***** DATA PROVIDED
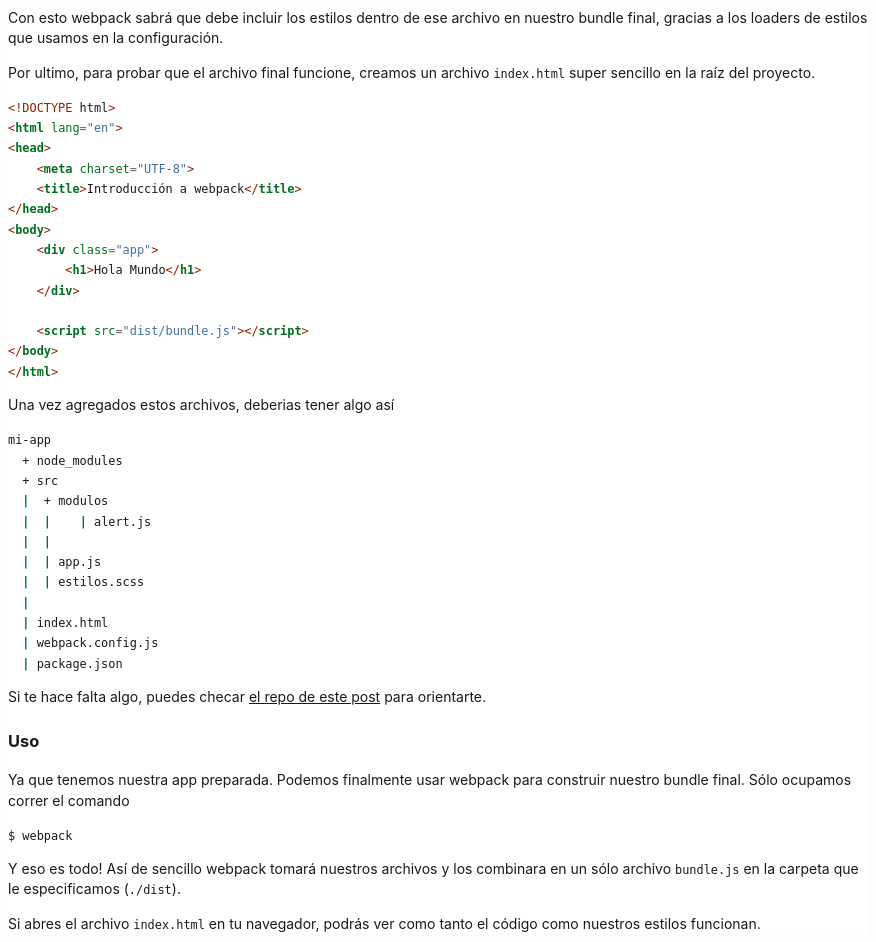 Con esto webpack sabrá que debe incluir los estilos dentro de ese archivo en nuestro bundle final, gracias a los loaders de estilos que usamos en la configuración.

Por ultimo, para probar que el archivo final funcione, creamos un archivo `index.html` super sencillo en la raíz del proyecto.

```html
<!DOCTYPE html>
<html lang="en">
<head>
    <meta charset="UTF-8">
    <title>Introducción a webpack</title>
</head>
<body>
    <div class="app">
        <h1>Hola Mundo</h1>
    </div>

    <script src="dist/bundle.js"></script>
</body>
</html>
```

Una vez agregados estos archivos, deberias tener algo así

```sh
mi-app
  + node_modules
  + src
  |  + modulos
  |  |    | alert.js
  |  |
  |  | app.js
  |  | estilos.scss
  |
  | index.html
  | webpack.config.js
  | package.json
```

Si te hace falta algo, puedes checar [el repo de este post](https://github.com/datyayu-xyz/intro-a-webpack) para orientarte.

### Uso

Ya que tenemos nuestra app preparada. Podemos finalmente usar webpack para construir nuestro bundle final. Sólo ocupamos correr el comando

```sh
$ webpack
```

Y eso es todo! Así de sencillo webpack tomará nuestros archivos y los combinara en un sólo archivo `bundle.js` en la carpeta que le especificamos (`./dist`).

Si abres el archivo `index.html` en tu navegador, podrás ver como tanto el código como nuestros estilos funcionan.
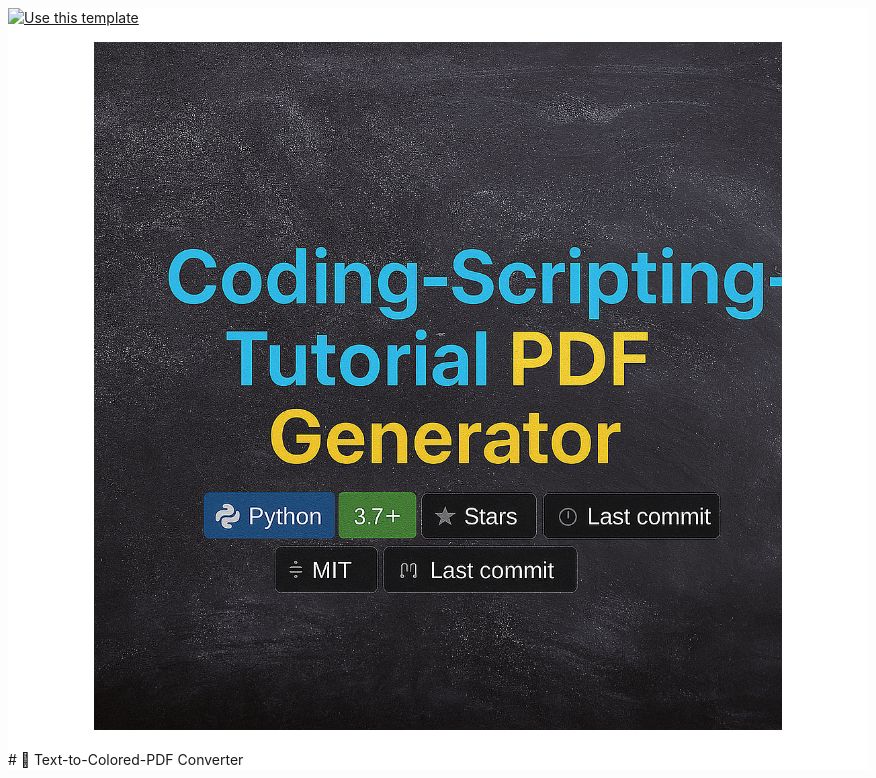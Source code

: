 [![Use this template](https://img.shields.io/badge/-Use%20this%20template-brightgreen?style=for-the-badge)](https://github.com/adhikaripb/coding-scripting-tutorial-pdf-generator/generate)
<p align="center">
  <img src="assets/banner.png" width="80%" alt="Repo Banner"/>
</p>
# 📄 Text-to-Colored-PDF Converter
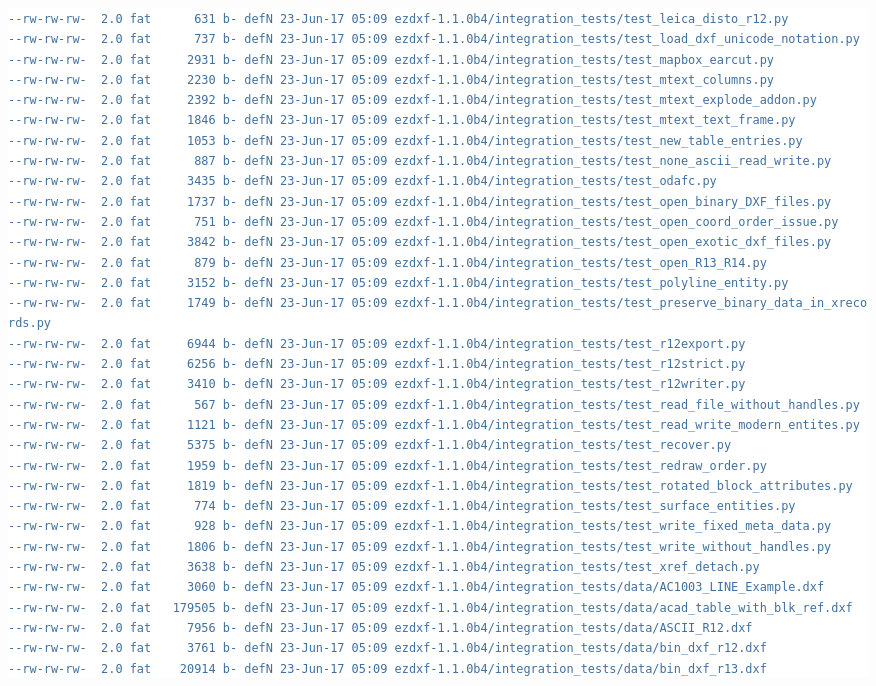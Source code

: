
 ```diff
--rw-rw-rw-  2.0 fat      631 b- defN 23-Jun-17 05:09 ezdxf-1.1.0b4/integration_tests/test_leica_disto_r12.py
--rw-rw-rw-  2.0 fat      737 b- defN 23-Jun-17 05:09 ezdxf-1.1.0b4/integration_tests/test_load_dxf_unicode_notation.py
--rw-rw-rw-  2.0 fat     2931 b- defN 23-Jun-17 05:09 ezdxf-1.1.0b4/integration_tests/test_mapbox_earcut.py
--rw-rw-rw-  2.0 fat     2230 b- defN 23-Jun-17 05:09 ezdxf-1.1.0b4/integration_tests/test_mtext_columns.py
--rw-rw-rw-  2.0 fat     2392 b- defN 23-Jun-17 05:09 ezdxf-1.1.0b4/integration_tests/test_mtext_explode_addon.py
--rw-rw-rw-  2.0 fat     1846 b- defN 23-Jun-17 05:09 ezdxf-1.1.0b4/integration_tests/test_mtext_text_frame.py
--rw-rw-rw-  2.0 fat     1053 b- defN 23-Jun-17 05:09 ezdxf-1.1.0b4/integration_tests/test_new_table_entries.py
--rw-rw-rw-  2.0 fat      887 b- defN 23-Jun-17 05:09 ezdxf-1.1.0b4/integration_tests/test_none_ascii_read_write.py
--rw-rw-rw-  2.0 fat     3435 b- defN 23-Jun-17 05:09 ezdxf-1.1.0b4/integration_tests/test_odafc.py
--rw-rw-rw-  2.0 fat     1737 b- defN 23-Jun-17 05:09 ezdxf-1.1.0b4/integration_tests/test_open_binary_DXF_files.py
--rw-rw-rw-  2.0 fat      751 b- defN 23-Jun-17 05:09 ezdxf-1.1.0b4/integration_tests/test_open_coord_order_issue.py
--rw-rw-rw-  2.0 fat     3842 b- defN 23-Jun-17 05:09 ezdxf-1.1.0b4/integration_tests/test_open_exotic_dxf_files.py
--rw-rw-rw-  2.0 fat      879 b- defN 23-Jun-17 05:09 ezdxf-1.1.0b4/integration_tests/test_open_R13_R14.py
--rw-rw-rw-  2.0 fat     3152 b- defN 23-Jun-17 05:09 ezdxf-1.1.0b4/integration_tests/test_polyline_entity.py
--rw-rw-rw-  2.0 fat     1749 b- defN 23-Jun-17 05:09 ezdxf-1.1.0b4/integration_tests/test_preserve_binary_data_in_xrecords.py
--rw-rw-rw-  2.0 fat     6944 b- defN 23-Jun-17 05:09 ezdxf-1.1.0b4/integration_tests/test_r12export.py
--rw-rw-rw-  2.0 fat     6256 b- defN 23-Jun-17 05:09 ezdxf-1.1.0b4/integration_tests/test_r12strict.py
--rw-rw-rw-  2.0 fat     3410 b- defN 23-Jun-17 05:09 ezdxf-1.1.0b4/integration_tests/test_r12writer.py
--rw-rw-rw-  2.0 fat      567 b- defN 23-Jun-17 05:09 ezdxf-1.1.0b4/integration_tests/test_read_file_without_handles.py
--rw-rw-rw-  2.0 fat     1121 b- defN 23-Jun-17 05:09 ezdxf-1.1.0b4/integration_tests/test_read_write_modern_entites.py
--rw-rw-rw-  2.0 fat     5375 b- defN 23-Jun-17 05:09 ezdxf-1.1.0b4/integration_tests/test_recover.py
--rw-rw-rw-  2.0 fat     1959 b- defN 23-Jun-17 05:09 ezdxf-1.1.0b4/integration_tests/test_redraw_order.py
--rw-rw-rw-  2.0 fat     1819 b- defN 23-Jun-17 05:09 ezdxf-1.1.0b4/integration_tests/test_rotated_block_attributes.py
--rw-rw-rw-  2.0 fat      774 b- defN 23-Jun-17 05:09 ezdxf-1.1.0b4/integration_tests/test_surface_entities.py
--rw-rw-rw-  2.0 fat      928 b- defN 23-Jun-17 05:09 ezdxf-1.1.0b4/integration_tests/test_write_fixed_meta_data.py
--rw-rw-rw-  2.0 fat     1806 b- defN 23-Jun-17 05:09 ezdxf-1.1.0b4/integration_tests/test_write_without_handles.py
--rw-rw-rw-  2.0 fat     3638 b- defN 23-Jun-17 05:09 ezdxf-1.1.0b4/integration_tests/test_xref_detach.py
--rw-rw-rw-  2.0 fat     3060 b- defN 23-Jun-17 05:09 ezdxf-1.1.0b4/integration_tests/data/AC1003_LINE_Example.dxf
--rw-rw-rw-  2.0 fat   179505 b- defN 23-Jun-17 05:09 ezdxf-1.1.0b4/integration_tests/data/acad_table_with_blk_ref.dxf
--rw-rw-rw-  2.0 fat     7956 b- defN 23-Jun-17 05:09 ezdxf-1.1.0b4/integration_tests/data/ASCII_R12.dxf
--rw-rw-rw-  2.0 fat     3761 b- defN 23-Jun-17 05:09 ezdxf-1.1.0b4/integration_tests/data/bin_dxf_r12.dxf
--rw-rw-rw-  2.0 fat    20914 b- defN 23-Jun-17 05:09 ezdxf-1.1.0b4/integration_tests/data/bin_dxf_r13.dxf
```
**********
DESCRIPTION OF THE TASK:
Copy out all of the material exactly as written, without its pictures.

YOUR RESPONSE:
 Con esto webpack sabrá que debe incluir los estilos dentro de ese archivo en nuestro bundle final, gracias a los loaders de estilos que usamos en la configuración.

Por ultimo, para probar que el archivo final funcione, creamos un archivo `index.html` super sencillo en la raíz del proyecto.

```html
<!DOCTYPE html>
<html lang="en">
<head>
    <meta charset="UTF-8">
    <title>Introducción a webpack</title>
</head>
<body>
    <div class="app">
        <h1>Hola Mundo</h1>
    </div>

    <script src="dist/bundle.js"></script>
</body>
</html>
```

Una vez agregados estos archivos, deberias tener algo así

```sh
mi-app
  + node_modules
  + src
  |  + modulos
  |  |    | alert.js
  |  |
  |  | app.js
  |  | estilos.scss
  |
  | index.html
  | webpack.config.js
  | package.json
```

Si te hace falta algo, puedes checar [el repo de este post](https://github.com/datyayu-xyz/intro-a-webpack) para orientarte.

### Uso

Ya que tenemos nuestra app preparada. Podemos finalmente usar webpack para construir nuestro bundle final. Sólo ocupamos correr el comando

```sh
$ webpack
```

Y eso es todo! Así de sencillo webpack tomará nuestros archivos y los combinara en un sólo archivo `bundle.js` en la carpeta que le especificamos (`./dist`).

Si abres el archivo `index.html` en tu navegador, podrás ver como tanto el código como nuestros estilos funcionan.
Source code

: [![Use this template](https://img.shields.io/badge/-Use%20this%20template-brightgreen?style=for-the-badge)](https://github.com/adhikaripb/coding-scripting-tutorial-pdf-generator/generate)
<p align="center">
  <img src="assets/banner.png" width="80%" alt="Repo Banner"/>
</p>
# 📄 Text-to-Colored-PDF Converter
Source code

:
 ```diff
--rw-rw-rw-  2.0 fat      631 b- defN 23-Jun-17 05:09 ezdxf-1.1.0b4/integration_tests/test_leica_disto_r12.py
--rw-rw-rw-  2.0 fat      737 b- defN 23-Jun-17 05:09 ezdxf-1.1.0b4/integration_tests/test_load_dxf_unicode_notation.py
--rw-rw-rw-  2.0 fat     2931 b- defN 23-Jun-17 05:09 ezdxf-1.1.0b4/integration_tests/test_mapbox_earcut.py
--rw-rw-rw-  2.0 fat     2230 b- defN 23-Jun-17 05:09 ezdxf-1.1.0b4/integration_tests/test_mtext_columns.py
--rw-rw-rw-  2.0 fat     2392 b- defN 23-Jun-17 05:09 ezdxf-1.1.0b4/integration_tests/test_mtext_explode_addon.py
--rw-rw-rw-  2.0 fat     1846 b- defN 23-Jun-17 05:09 ezdxf-1.1.0b4/integration_tests/test_mtext_text_frame.py
--rw-rw-rw-  2.0 fat     1053 b- defN 23-Jun-17 05:09 ezdxf-1.1.0b4/integration_tests/test_new_table_entries.py
--rw-rw-rw-  2.0 fat      887 b- defN 23-Jun-17 05:09 ezdxf-1.1.0b4/integration_tests/test_none_ascii_read_write.py
--rw-rw-rw-  2.0 fat     3435 b- defN 23-Jun-17 05:09 ezdxf-1.1.0b4/integration_tests/test_odafc.py
--rw-rw-rw-  2.0 fat     1737 b- defN 23-Jun-17 05:09 ezdxf-1.1.0b4/integration_tests/test_open_binary_DXF_files.py
--rw-rw-rw-  2.0 fat      751 b- defN 23-Jun-17 05:09 ezdxf-1.1.0b4/integration_tests/test_open_coord_order_issue.py
--rw-rw-rw-  2.0 fat     3842 b- defN 23-Jun-17 05:09 ezdxf-1.1.0b4/integration_tests/test_open_exotic_dxf_files.py
--rw-rw-rw-  2.0 fat      879 b- defN 23-Jun-17 05:09 ezdxf-1.1.0b4/integration_tests/test_open_R13_R14.py
--rw-rw-rw-  2.0 fat     3152 b- defN 23-Jun-17 05:09 ezdxf-1.1.0b4/integration_tests/test_polyline_entity.py
--rw-rw-rw-  2.0 fat     1749 b- defN 23-Jun-17 05:09 ezdxf-1.1.0b4/integration_tests/test_preserve_binary_data_in_xrecords.py
--rw-rw-rw-  2.0 fat     6944 b- defN 23-Jun-17 05:09 ezdxf-1.1.0b4/integration_tests/test_r12export.py
--rw-rw-rw-  2.0 fat     6256 b- defN 23-Jun-17 05:09 ezdxf-1.1.0b4/integration_tests/test_r12strict.py
--rw-rw-rw-  2.0 fat     3410 b- defN 23-Jun-17 05:09 ezdxf-1.1.0b4/integration_tests/test_r12writer.py
--rw-rw-rw-  2.0 fat      567 b- defN 23-Jun-17 05:09 ezdxf-1.1.0b4/integration_tests/test_read_file_without_handles.py
--rw-rw-rw-  2.0 fat     1121 b- defN 23-Jun-17 05:09 ezdxf-1.1.0b4/integration_tests/test_read_write_modern_entites.py
--rw-rw-rw-  2.0 fat     5375 b- defN 23-Jun-17 05:09 ezdxf-1.1.0b4/integration_tests/test_recover.py
--rw-rw-rw-  2.0 fat     1959 b- defN 23-Jun-17 05:09 ezdxf-1.1.0b4/integration_tests/test_redraw_order.py
--rw-rw-rw-  2.0 fat     1819 b- defN 23-Jun-17 05:09 ezdxf-1.1.0b4/integration_tests/test_rotated_block_attributes.py
--rw-rw-rw-  2.0 fat      774 b- defN 23-Jun-17 05:09 ezdxf-1.1.0b4/integration_tests/test_surface_entities.py
--rw-rw-rw-  2.0 fat      928 b- defN 23-Jun-17 05:09 ezdxf-1.1.0b4/integration_tests/test_write_fixed_meta_data.py
--rw-rw-rw-  2.0 fat     1806 b- defN 23-Jun-17 05:09 ezdxf-1.1.0b4/integration_tests/test_write_without_handles.py
--rw-rw-rw-  2.0 fat     3638 b- defN 23-Jun-17 05:09 ezdxf-1.1.0b4/integration_tests/test_xref_detach.py
--rw-rw-rw-  2.0 fat     3060 b- defN 23-Jun-17 05:09 ezdxf-1.1.0b4/integration_tests/data/AC1003_LINE_Example.dxf
--rw-rw-rw-  2.0 fat   179505 b- defN 23-Jun-17 05:09 ezdxf-1.1.0b4/integration_tests/data/acad_table_with_blk_ref.dxf
--rw-rw-rw-  2.0 fat     7956 b- defN 23-Jun-17 05:09 ezdxf-1.1.0b4/integration_tests/data/ASCII_R12.dxf
--rw-rw-rw-  2.0 fat     3761 b- defN 23-Jun-17 05:09 ezdxf-1.1.0b4/integration_tests/data/bin_dxf_r12.dxf
--rw-rw-rw-  2.0 fat    20914 b- defN 23-Jun-17 05:09 ezdxf-1.1.0b4/integration_tests/data/bin_dxf_r13.dxf
```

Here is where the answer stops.